I ignored the gill man and turned to the older man sitting on the other side of me. His thinning reddish hair was covered by a straw porkpie hat, and he wore an ancient wrinkled seersucker suit that he claimed was white but was really more on the yellowish side.

"Hey, Carl. How are things?"

Carl didn't look from his beer. Instead, he reached into his jacket pocket, removed a small folded newspaper, and tossed it down on the counter in front of me. I unfolded and smoothed it out. It was the latest edition of the Night Stalker News, the alternative paper of which Carl is the sole owner, reporter, photographer, printer, and distributor.
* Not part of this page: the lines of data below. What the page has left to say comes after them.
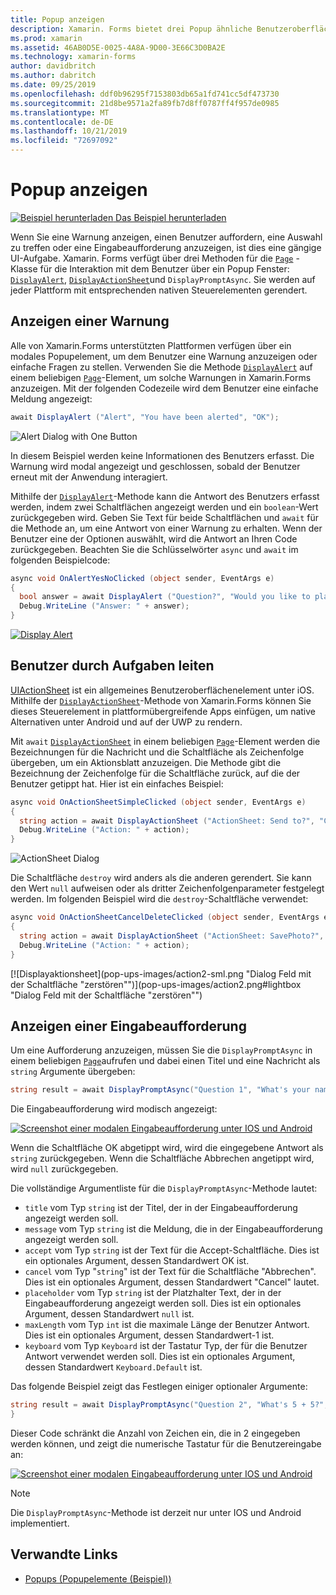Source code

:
 ```yaml
---
title: Popup anzeigen
description: Xamarin. Forms bietet drei Popup ähnliche Benutzeroberflächen Elemente – eine Warnung, ein Aktions Blatt und eine Eingabeaufforderung. In diesem Artikel wird die Verwendung von Warnungen, Aktions Blättern und Eingabe Aufforderungs-APIs zum Anzeigen von Dialogfeldern veranschaulicht, die Benutzer zu einfachen Fragen auffordern, Benutzer durch Aufgaben leiten und Eingabe Aufforderungen anzeigen.
ms.prod: xamarin
ms.assetid: 46AB0D5E-0025-4A8A-9D00-3E66C3D0BA2E
ms.technology: xamarin-forms
author: davidbritch
ms.author: dabritch
ms.date: 09/25/2019
ms.openlocfilehash: ddf0b96295f7153803db65a1fd741cc5df473730
ms.sourcegitcommit: 21d8be9571a2fa89fb7d8ff0787ff4f957de0985
ms.translationtype: MT
ms.contentlocale: de-DE
ms.lasthandoff: 10/21/2019
ms.locfileid: "72697092"
---
```

# <a name="display-pop-ups"></a>Popup anzeigen

[![Beispiel herunterladen](~/media/shared/download.png) Das Beispiel herunterladen](https://docs.microsoft.com/samples/xamarin/xamarin-forms-samples/navigation-pop-ups)

Wenn Sie eine Warnung anzeigen, einen Benutzer auffordern, eine Auswahl zu treffen oder eine Eingabeaufforderung anzuzeigen, ist dies eine gängige UI-Aufgabe. Xamarin. Forms verfügt über drei Methoden für die [`Page`](xref:Xamarin.Forms.Page) -Klasse für die Interaktion mit dem Benutzer über ein Popup Fenster: [`DisplayAlert`](xref:Xamarin.Forms.Page.DisplayAlert*), [`DisplayActionSheet`](xref:Xamarin.Forms.Page.DisplayActionSheet*)und `DisplayPromptAsync`. Sie werden auf jeder Plattform mit entsprechenden nativen Steuerelementen gerendert.

## <a name="display-an-alert"></a>Anzeigen einer Warnung

Alle von Xamarin.Forms unterstützten Plattformen verfügen über ein modales Popupelement, um dem Benutzer eine Warnung anzuzeigen oder einfache Fragen zu stellen. Verwenden Sie die Methode [`DisplayAlert`](xref:Xamarin.Forms.Page.DisplayAlert*) auf einem beliebigen [`Page`](xref:Xamarin.Forms.Page)-Element, um solche Warnungen in Xamarin.Forms anzuzeigen. Mit der folgenden Codezeile wird dem Benutzer eine einfache Meldung angezeigt:

```csharp
await DisplayAlert ("Alert", "You have been alerted", "OK");
```

![](pop-ups-images/alert.png "Alert Dialog with One Button")

In diesem Beispiel werden keine Informationen des Benutzers erfasst. Die Warnung wird modal angezeigt und geschlossen, sobald der Benutzer erneut mit der Anwendung interagiert.

Mithilfe der [`DisplayAlert`](xref:Xamarin.Forms.Page.DisplayAlert*)-Methode kann die Antwort des Benutzers erfasst werden, indem zwei Schaltflächen angezeigt werden und ein `boolean`-Wert zurückgegeben wird. Geben Sie Text für beide Schaltflächen und `await` für die Methode an, um eine Antwort von einer Warnung zu erhalten. Wenn der Benutzer eine der Optionen auswählt, wird die Antwort an Ihren Code zurückgegeben. Beachten Sie die Schlüsselwörter `async` und `await` im folgenden Beispielcode:

```csharp
async void OnAlertYesNoClicked (object sender, EventArgs e)
{
  bool answer = await DisplayAlert ("Question?", "Would you like to play a game", "Yes", "No");
  Debug.WriteLine ("Answer: " + answer);
}
```

[![Display Alert](pop-ups-images/alert2-sml.png "Warn Dialogfeld mit zwei Schaltflächen")](pop-ups-images/alert2.png#lightbox "Warn Dialogfeld mit zwei Schaltflächen")

## <a name="guide-users-through-tasks"></a>Benutzer durch Aufgaben leiten

[UIActionSheet](https://developer.apple.com/library/ios/documentation/uikit/reference/uiactionsheet_class/Reference/Reference.html) ist ein allgemeines Benutzeroberflächenelement unter iOS. Mithilfe der [`DisplayActionSheet`](xref:Xamarin.Forms.Page.DisplayActionSheet*)-Methode von Xamarin.Forms können Sie dieses Steuerelement in plattformübergreifende Apps einfügen, um native Alternativen unter Android und auf der UWP zu rendern.

Mit `await` [`DisplayActionSheet`](xref:Xamarin.Forms.Page.DisplayActionSheet*) in einem beliebigen [`Page`](xref:Xamarin.Forms.Page)-Element werden die Bezeichnungen für die Nachricht und die Schaltfläche als Zeichenfolge übergeben, um ein Aktionsblatt anzuzeigen. Die Methode gibt die Bezeichnung der Zeichenfolge für die Schaltfläche zurück, auf die der Benutzer getippt hat. Hier ist ein einfaches Beispiel:

```csharp
async void OnActionSheetSimpleClicked (object sender, EventArgs e)
{
  string action = await DisplayActionSheet ("ActionSheet: Send to?", "Cancel", null, "Email", "Twitter", "Facebook");
  Debug.WriteLine ("Action: " + action);
}
```

![](pop-ups-images/action.png "ActionSheet Dialog")

Die Schaltfläche `destroy` wird anders als die anderen gerendert. Sie kann den Wert `null` aufweisen oder als dritter Zeichenfolgenparameter festgelegt werden. Im folgenden Beispiel wird die `destroy`-Schaltfläche verwendet:

```csharp
async void OnActionSheetCancelDeleteClicked (object sender, EventArgs e)
{
  string action = await DisplayActionSheet ("ActionSheet: SavePhoto?", "Cancel", "Delete", "Photo Roll", "Email");
  Debug.WriteLine ("Action: " + action);
}
```

[![Displayaktionsheet](pop-ups-images/action2-sml.png "Dialog Feld mit der Schaltfläche "zerstören"")](pop-ups-images/action2.png#lightbox "Dialog Feld mit der Schaltfläche "zerstören"")

## <a name="display-a-prompt"></a>Anzeigen einer Eingabeaufforderung

Um eine Aufforderung anzuzeigen, müssen Sie die `DisplayPromptAsync` in einem beliebigen [`Page`](xref:Xamarin.Forms.Page)aufrufen und dabei einen Titel und eine Nachricht als `string` Argumente übergeben:

```csharp
string result = await DisplayPromptAsync("Question 1", "What's your name?");
```

Die Eingabeaufforderung wird modisch angezeigt:

[![Screenshot einer modalen Eingabeaufforderung unter IOS und Android](pop-ups-images/simple-prompt.png "Modale Eingabeaufforderung")](pop-ups-images/simple-prompt-large.png#lightbox "Modale Eingabeaufforderung")

Wenn die Schaltfläche OK abgetippt wird, wird die eingegebene Antwort als `string` zurückgegeben. Wenn die Schaltfläche Abbrechen angetippt wird, wird `null` zurückgegeben.

Die vollständige Argumentliste für die `DisplayPromptAsync`-Methode lautet:

- `title` vom Typ `string` ist der Titel, der in der Eingabeaufforderung angezeigt werden soll.
- `message` vom Typ `string` ist die Meldung, die in der Eingabeaufforderung angezeigt werden soll.
- `accept` vom Typ `string` ist der Text für die Accept-Schaltfläche. Dies ist ein optionales Argument, dessen Standardwert OK ist.
- `cancel` vom Typ "`string`" ist der Text für die Schaltfläche "Abbrechen". Dies ist ein optionales Argument, dessen Standardwert "Cancel" lautet.
- `placeholder` vom Typ `string` ist der Platzhalter Text, der in der Eingabeaufforderung angezeigt werden soll. Dies ist ein optionales Argument, dessen Standardwert `null` ist.
- `maxLength` vom Typ `int` ist die maximale Länge der Benutzer Antwort. Dies ist ein optionales Argument, dessen Standardwert-1 ist.
- `keyboard` vom Typ `Keyboard` ist der Tastatur Typ, der für die Benutzer Antwort verwendet werden soll. Dies ist ein optionales Argument, dessen Standardwert `Keyboard.Default` ist.

Das folgende Beispiel zeigt das Festlegen einiger optionaler Argumente:

```csharp
string result = await DisplayPromptAsync("Question 2", "What's 5 + 5?", maxLength: 2, keyboard: Keyboard.Numeric);
}
```

Dieser Code schränkt die Anzahl von Zeichen ein, die in 2 eingegeben werden können, und zeigt die numerische Tastatur für die Benutzereingabe an:

[![Screenshot einer modalen Eingabeaufforderung unter IOS und Android](pop-ups-images/keyboard-prompt.png "Modale Eingabeaufforderung")](pop-ups-images/keyboard-prompt-large.png#lightbox "Modale Eingabeaufforderung")

> [!NOTE]
> Die `DisplayPromptAsync`-Methode ist derzeit nur unter IOS und Android implementiert.

## <a name="related-links"></a>Verwandte Links

- [Popups (Popupelemente (Beispiel))](https://docs.microsoft.com/samples/xamarin/xamarin-forms-samples/navigation-pop-ups)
Today's headline read: RICHTER AND KANTI STOP HYDE PLAGUE. Accompanying the story were photos of Devona, Darius, and me battling Hydes as we fought to reach the House of Dark Delights.

I turned to Carl, impressed despite myself. "How did you get these? We were in a another dimension, you know."

The young woman seated on the opposite side of Carl laughed. "You should know better than to expect Carl to reveal his sources!"

Fade is a petite woman in her early twenties with long brunette hair that hangs past her waist. She usually dresses in dance-club chic, and tonight she was wearing a ripped Sisters of Mercy T-shirt, thigh-high black boots, and a skirt so mini it was barely there. Her earrings were shaped like silver cobras, and they swayed back and forth from her earlobes, tiny tongues flicking the air, serpent eyes narrowed as they gazed upon the world with cold disinterest.

Varney looked over my shoulder at Carl's paper.

"Dude, when my producer sees those photos, he's going to be even madder at me for not getting to go along on that trip!"

Now that we were in public, it seemed Varney had assumed his cover persona again.

Carl looked at Varney with more than a little disdain. "You Mind's Eye reporters are too used to letting your technology do the work for you. You need to rely less on cybernetic implants and more on good old-fashioned journalistic know-how."

There was something about the way he said this, though, an almost mocking tone that made me wonder if Carl knew Varney's hippy cameraman act was a lie. I wouldn't have been surprised. Back on Earth, Carl had been an investigative reporter who'd uncovered the existence of the Darkfolk and worked to expose them. His stories were ridiculed by the mainstream media, though, and eventually he found his way to Nekropolis, and he's lived here ever since, producing his own newspaper and exposing truths that more than a few rich and powerful citizens wish he would keep his damn mouth shut about.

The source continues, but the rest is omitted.